## DATA UNDER STUDY
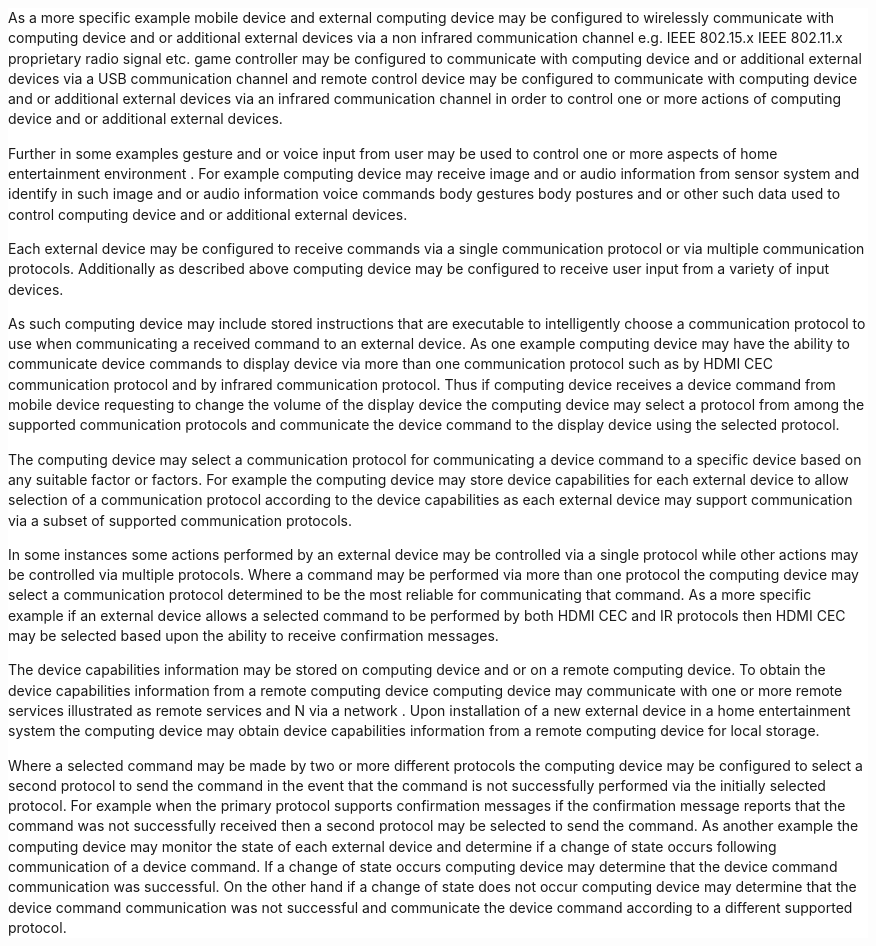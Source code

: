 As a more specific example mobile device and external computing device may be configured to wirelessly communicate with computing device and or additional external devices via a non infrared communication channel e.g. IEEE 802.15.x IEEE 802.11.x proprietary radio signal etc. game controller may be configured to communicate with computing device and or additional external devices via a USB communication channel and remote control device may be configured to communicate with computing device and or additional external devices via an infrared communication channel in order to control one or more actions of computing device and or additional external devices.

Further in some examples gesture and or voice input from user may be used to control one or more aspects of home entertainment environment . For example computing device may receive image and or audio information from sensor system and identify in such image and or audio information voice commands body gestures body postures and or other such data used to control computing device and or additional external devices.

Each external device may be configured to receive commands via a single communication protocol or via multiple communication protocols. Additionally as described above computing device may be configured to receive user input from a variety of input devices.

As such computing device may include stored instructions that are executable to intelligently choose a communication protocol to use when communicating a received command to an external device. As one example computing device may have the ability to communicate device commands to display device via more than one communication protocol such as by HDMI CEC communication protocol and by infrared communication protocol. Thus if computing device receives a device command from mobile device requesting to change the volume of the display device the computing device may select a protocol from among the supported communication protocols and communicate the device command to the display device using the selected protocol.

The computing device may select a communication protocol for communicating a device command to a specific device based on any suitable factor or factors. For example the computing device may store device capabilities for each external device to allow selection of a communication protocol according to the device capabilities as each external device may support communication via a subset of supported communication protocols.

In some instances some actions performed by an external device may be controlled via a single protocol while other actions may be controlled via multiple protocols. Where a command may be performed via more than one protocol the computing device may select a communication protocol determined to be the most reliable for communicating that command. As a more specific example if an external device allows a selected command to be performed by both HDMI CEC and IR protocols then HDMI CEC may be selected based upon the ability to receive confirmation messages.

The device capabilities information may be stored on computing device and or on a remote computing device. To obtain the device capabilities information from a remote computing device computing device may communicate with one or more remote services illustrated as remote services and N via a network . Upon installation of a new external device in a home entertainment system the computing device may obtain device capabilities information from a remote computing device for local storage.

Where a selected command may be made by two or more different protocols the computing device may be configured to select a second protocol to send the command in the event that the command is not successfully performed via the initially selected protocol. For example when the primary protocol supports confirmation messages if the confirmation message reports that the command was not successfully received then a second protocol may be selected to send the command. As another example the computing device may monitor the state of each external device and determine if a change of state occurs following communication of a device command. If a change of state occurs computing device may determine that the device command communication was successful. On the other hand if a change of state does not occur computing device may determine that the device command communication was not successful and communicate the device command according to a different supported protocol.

## YOUR OBJECTIVE
Instructions for the copy: start at the first entry, stop after the line containing "of computing device and or additional external devices.", keep every line exact, and drop the pictures.

## RESULT FOR THIS EXERCISE
Source code

: As a more specific example mobile device and external computing device may be configured to wirelessly communicate with computing device and or additional external devices via a non infrared communication channel e.g. IEEE 802.15.x IEEE 802.11.x proprietary radio signal etc. game controller may be configured to communicate with computing device and or additional external devices via a USB communication channel and remote control device may be configured to communicate with computing device and or additional external devices via an infrared communication channel in order to control one or more actions of computing device and or additional external devices.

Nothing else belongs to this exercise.